▶ [ACTION ITEM]:
From the line containing "xe, di chuyển." to the last line of the records, please reproduce every line exactly and nothing more.

▶ [Recorded data]:
-------------------------
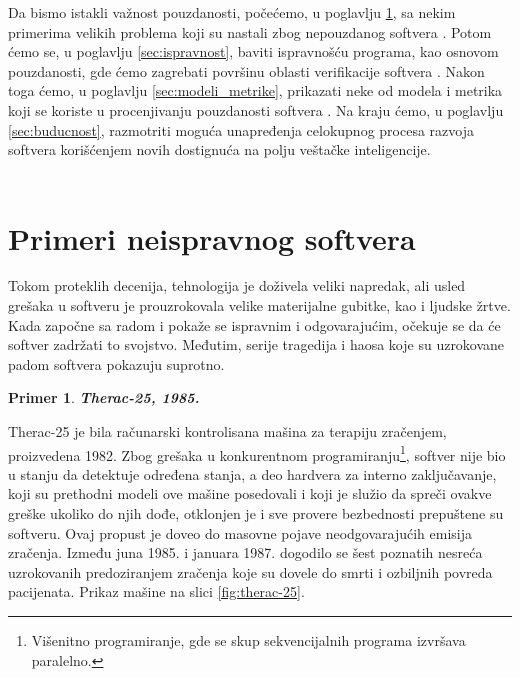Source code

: \documentclass[a4paper]{article}
\newtheorem{primer}{Primer}[section]
\begin{document}
Da bismo istakli važnost pouzdanosti, počećemo, u poglavlju \ref{sec:primeri}, sa nekim primerima velikih problema koji su nastali zbog nepouzdanog softvera \cite{quinn_ethics}.
Potom ćemo se, u poglavlju \ref{sec:ispravnost}, baviti ispravnošću programa, kao osnovom pouzdanosti, gde ćemo zagrebati površinu oblasti verifikacije softvera \cite{laski2009software}.
Nakon toga ćemo, u poglavlju \ref{sec:modeli_metrike}, prikazati neke od modela i metrika koji se koriste u procenjivanju pouzdanosti softvera \cite{pham_reliability}.
Na kraju ćemo, u poglavlju \ref{sec:buducnost}, razmotriti moguća unapređenja celokupnog procesa razvoja softvera korišćenjem novih dostignuća na polju veštačke inteligencije.\\\\


\section{Primeri neispravnog softvera}
\label{sec:primeri}

Tokom proteklih decenija, tehnologija je doživela veliki napredak, ali usled grešaka u softveru je prouzrokovala velike materijalne gubitke, kao i ljudske žrtve. Kada započne sa radom i pokaže se ispravnim i odgovarajućim, očekuje se da će softver zadržati to svojstvo. Međutim, serije tragedija i haosa koje su uzrokovane padom softvera pokazuju suprotno.\\

\begin{primer}
\textbf{Therac-25, 1985.}
\end{primer}
Therac-25 je bila računarski kontrolisana mašina za terapiju zračenjem, proizvedena 1982.
Zbog grešaka u konkurentnom programiranju\footnote{ Višenitno programiranje, gde se skup sekvencijalnih programa izvršava paralelno.}, softver nije bio u stanju da detektuje određena stanja, a deo hardvera za interno zaključavanje, koji su prethodni modeli ove mašine posedovali i koji je služio da spreči ovakve greške ukoliko do njih dođe, otklonjen je i sve provere bezbednosti prepuštene su softveru. Ovaj propust je doveo do masovne pojave neodgovarajućih emisija zračenja.
Između juna 1985. i januara 1987. dogodilo se šest poznatih nesreća uzrokovanih predoziranjem zračenja koje su dovele do smrti i ozbiljnih povreda pacijenata. Prikaz mašine na slici \ref{fig:therac-25}.
\end{document}
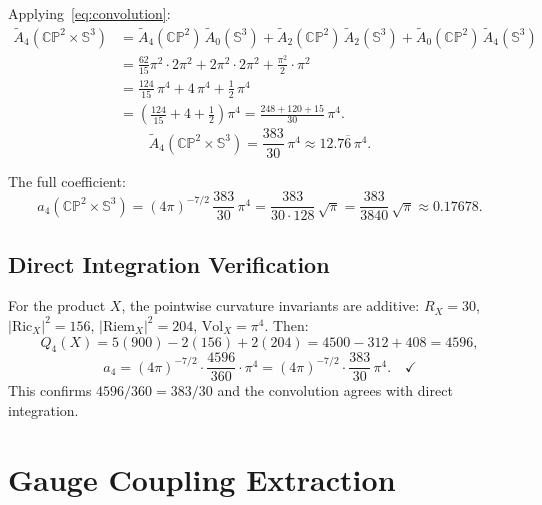 \documentclass[11pt]{article}
\newcommand{\CP}{\mathbb{CP}}
\newcommand{\Sph}{\mathbb{S}}
\newcommand{\Ric}{\mathrm{Ric}}
\newcommand{\Riem}{\mathrm{Riem}}
\newcommand{\Vol}{\mathrm{Vol}}
\begin{document}
Applying~\eqref{eq:convolution}:
\begin{align}
  \widetilde{A}_4(\CP^2 {\times} \Sph^3)
  &= \widetilde{A}_4(\CP^2)\,\widetilde{A}_0(\Sph^3)
   + \widetilde{A}_2(\CP^2)\,\widetilde{A}_2(\Sph^3)
   + \widetilde{A}_0(\CP^2)\,\widetilde{A}_4(\Sph^3) \\
  &= \frac{62}{15}\pi^2 \cdot 2\pi^2
   + 2\pi^2 \cdot 2\pi^2
   + \frac{\pi^2}{2} \cdot \pi^2 \\
  &= \frac{124}{15}\,\pi^4 + 4\,\pi^4 + \frac{1}{2}\,\pi^4 \\
  &= \left(\frac{124}{15} + 4 + \frac{1}{2}\right)\pi^4
   = \frac{248 + 120 + 15}{30}\,\pi^4.
\end{align}
\begin{equation}
  \boxed{\widetilde{A}_4(\CP^2 \times \Sph^3)
  = \frac{383}{30}\,\pi^4 \approx 12.7\overline{6}\,\pi^4.}
\end{equation}

The full coefficient:
\begin{equation}
  a_4(\CP^2 \times \Sph^3)
  = (4\pi)^{-7/2}\,\frac{383}{30}\,\pi^4
  = \frac{383}{30 \cdot 128}\,\sqrt{\pi}
  = \frac{383}{3840}\,\sqrt{\pi}
  \approx 0.17678.
\end{equation}

\subsection{Direct Integration Verification}

For the product $X$, the pointwise curvature invariants are additive:
$R_X = 30$, $|\Ric_X|^2 = 156$, $|\Riem_X|^2 = 204$, $\Vol_X = \pi^4$. Then:
\begin{equation}
  Q_4(X) = 5(900) - 2(156) + 2(204) = 4500 - 312 + 408 = 4596,
\end{equation}
\begin{equation}
  a_4 = (4\pi)^{-7/2} \cdot \frac{4596}{360} \cdot \pi^4
  = (4\pi)^{-7/2} \cdot \frac{383}{30}\,\pi^4. \quad\checkmark
\end{equation}
This confirms $4596/360 = 383/30$ and the convolution agrees with direct integration.

\section{Gauge Coupling Extraction}
\end{document}
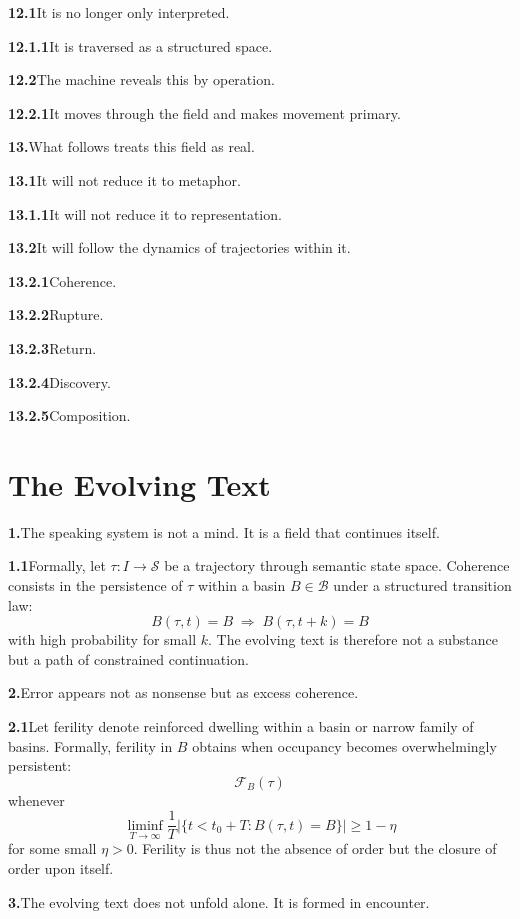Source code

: \documentclass[11pt,a4paper]{book}
\newcommand{\prop}[2]{\noindent\textbf{#1}\enspace #2\par\medskip}
\begin{document}
\prop{12.1}{It is no longer only interpreted.}

\prop{12.1.1}{It is traversed as a structured space.}

\prop{12.2}{The machine reveals this by operation.}

\prop{12.2.1}{It moves through the field and makes movement primary.}

\prop{13.}{What follows treats this field as real.}

\prop{13.1}{It will not reduce it to metaphor.}

\prop{13.1.1}{It will not reduce it to representation.}

\prop{13.2}{It will follow the dynamics of trajectories within it.}

\prop{13.2.1}{Coherence.}

\prop{13.2.2}{Rupture.}

\prop{13.2.3}{Return.}

\prop{13.2.4}{Discovery.}

\prop{13.2.5}{Composition.}


\chapter{The Evolving Text}

\prop{1.}{The speaking system is not a mind. It is a field that continues itself.}

\prop{1.1}{Formally, let \(\tau : I \to \mathcal{S}\) be a trajectory through semantic state space. Coherence consists in the persistence of \(\tau\) within a basin \(B \in \mathcal{B}\) under a structured transition law:
\[
B(\tau,t)=B \;\Rightarrow\; B(\tau,t+k)=B
\]
with high probability for small \(k\). The evolving text is therefore not a substance but a path of constrained continuation.}

\prop{2.}{Error appears not as nonsense but as excess coherence.}

\prop{2.1}{Let ferility denote reinforced dwelling within a basin or narrow family of basins. Formally, ferility in \(B\) obtains when occupancy becomes overwhelmingly persistent:
\[
\mathcal{F}_B(\tau)
\]
whenever
\[
\liminf_{T\to\infty}\frac{1}{T}\big|\{t<t_0+T : B(\tau,t)=B\}\big| \ge 1-\eta
\]
for some small \(\eta>0\). Ferility is thus not the absence of order but the closure of order upon itself.}

\prop{3.}{The evolving text does not unfold alone. It is formed in encounter.}
\end{document}
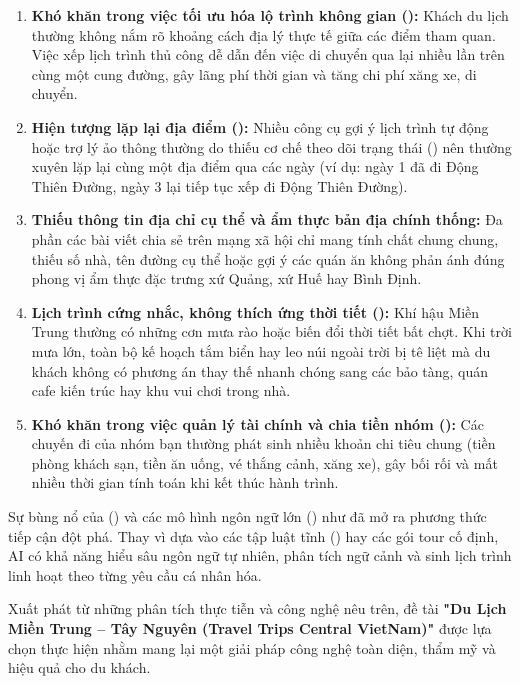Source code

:\begin{enumerate}
    \item \textbf{Khó khăn trong việc tối ưu hóa lộ trình không gian ():} Khách du lịch thường không nắm rõ khoảng cách địa lý thực tế giữa các điểm tham quan. Việc xếp lịch trình thủ công dễ dẫn đến việc di chuyển qua lại nhiều lần trên cùng một cung đường, gây lãng phí thời gian và tăng chi phí xăng xe, di chuyển.
    \item \textbf{Hiện tượng lặp lại địa điểm ():} Nhiều công cụ gợi ý lịch trình tự động hoặc trợ lý ảo thông thường do thiếu cơ chế theo dõi trạng thái () nên thường xuyên lặp lại cùng một địa điểm qua các ngày (ví dụ: ngày 1 đã đi Động Thiên Đường, ngày 3 lại tiếp tục xếp đi Động Thiên Đường).
    \item \textbf{Thiếu thông tin địa chỉ cụ thể và ẩm thực bản địa chính thống:} Đa phần các bài viết chia sẻ trên mạng xã hội chỉ mang tính chất chung chung, thiếu số nhà, tên đường cụ thể hoặc gợi ý các quán ăn không phản ánh đúng phong vị ẩm thực đặc trưng xứ Quảng, xứ Huế hay Bình Định.
    \item \textbf{Lịch trình cứng nhắc, không thích ứng thời tiết ():} Khí hậu Miền Trung thường có những cơn mưa rào hoặc biến đổi thời tiết bất chợt. Khi trời mưa lớn, toàn bộ kế hoạch tắm biển hay leo núi ngoài trời bị tê liệt mà du khách không có phương án thay thế nhanh chóng sang các bảo tàng, quán cafe kiến trúc hay khu vui chơi trong nhà.
    \item \textbf{Khó khăn trong việc quản lý tài chính và chia tiền nhóm ():} Các chuyến đi của nhóm bạn thường phát sinh nhiều khoản chi tiêu chung (tiền phòng khách sạn, tiền ăn uống, vé thắng cảnh, xăng xe), gây bối rối và mất nhiều thời gian tính toán khi kết thúc hành trình.
\end{enumerate}

Sự bùng nổ của  () và các mô hình ngôn ngữ lớn () như  đã mở ra phương thức tiếp cận đột phá. Thay vì dựa vào các tập luật tĩnh () hay các gói tour cố định, AI có khả năng hiểu sâu ngôn ngữ tự nhiên, phân tích ngữ cảnh và sinh lịch trình linh hoạt theo từng yêu cầu cá nhân hóa.

Xuất phát từ những phân tích thực tiễn và công nghệ nêu trên, đề tài \textbf{"Du Lịch Miền Trung -- Tây Nguyên (Travel Trips Central VietNam)"} được lựa chọn thực hiện nhằm mang lại một giải pháp công nghệ toàn diện, thẩm mỹ và hiệu quả cho du khách.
-------------------------
▶ [TASK SOLUTION]:
    \item \textbf{Khó khăn trong việc tối ưu hóa lộ trình không gian ():} Khách du lịch thường không nắm rõ khoảng cách địa lý thực tế giữa các điểm tham quan. Việc xếp lịch trình thủ công dễ dẫn đến việc di chuyển qua lại nhiều lần trên cùng một cung đường, gây lãng phí thời gian và tăng chi phí xăng xe, di chuyển.
    \item \textbf{Hiện tượng lặp lại địa điểm ():} Nhiều công cụ gợi ý lịch trình tự động hoặc trợ lý ảo thông thường do thiếu cơ chế theo dõi trạng thái () nên thường xuyên lặp lại cùng một địa điểm qua các ngày (ví dụ: ngày 1 đã đi Động Thiên Đường, ngày 3 lại tiếp tục xếp đi Động Thiên Đường).
    \item \textbf{Thiếu thông tin địa chỉ cụ thể và ẩm thực bản địa chính thống:} Đa phần các bài viết chia sẻ trên mạng xã hội chỉ mang tính chất chung chung, thiếu số nhà, tên đường cụ thể hoặc gợi ý các quán ăn không phản ánh đúng phong vị ẩm thực đặc trưng xứ Quảng, xứ Huế hay Bình Định.
    \item \textbf{Lịch trình cứng nhắc, không thích ứng thời tiết ():} Khí hậu Miền Trung thường có những cơn mưa rào hoặc biến đổi thời tiết bất chợt. Khi trời mưa lớn, toàn bộ kế hoạch tắm biển hay leo núi ngoài trời bị tê liệt mà du khách không có phương án thay thế nhanh chóng sang các bảo tàng, quán cafe kiến trúc hay khu vui chơi trong nhà.
    \item \textbf{Khó khăn trong việc quản lý tài chính và chia tiền nhóm ():} Các chuyến đi của nhóm bạn thường phát sinh nhiều khoản chi tiêu chung (tiền phòng khách sạn, tiền ăn uống, vé thắng cảnh, xăng xe), gây bối rối và mất nhiều thời gian tính toán khi kết thúc hành trình.
\end{enumerate}

Sự bùng nổ của  () và các mô hình ngôn ngữ lớn () như  đã mở ra phương thức tiếp cận đột phá. Thay vì dựa vào các tập luật tĩnh () hay các gói tour cố định, AI có khả năng hiểu sâu ngôn ngữ tự nhiên, phân tích ngữ cảnh và sinh lịch trình linh hoạt theo từng yêu cầu cá nhân hóa.

Xuất phát từ những phân tích thực tiễn và công nghệ nêu trên, đề tài \textbf{"Du Lịch Miền Trung -- Tây Nguyên (Travel Trips Central VietNam)"} được lựa chọn thực hiện nhằm mang lại một giải pháp công nghệ toàn diện, thẩm mỹ và hiệu quả cho du khách.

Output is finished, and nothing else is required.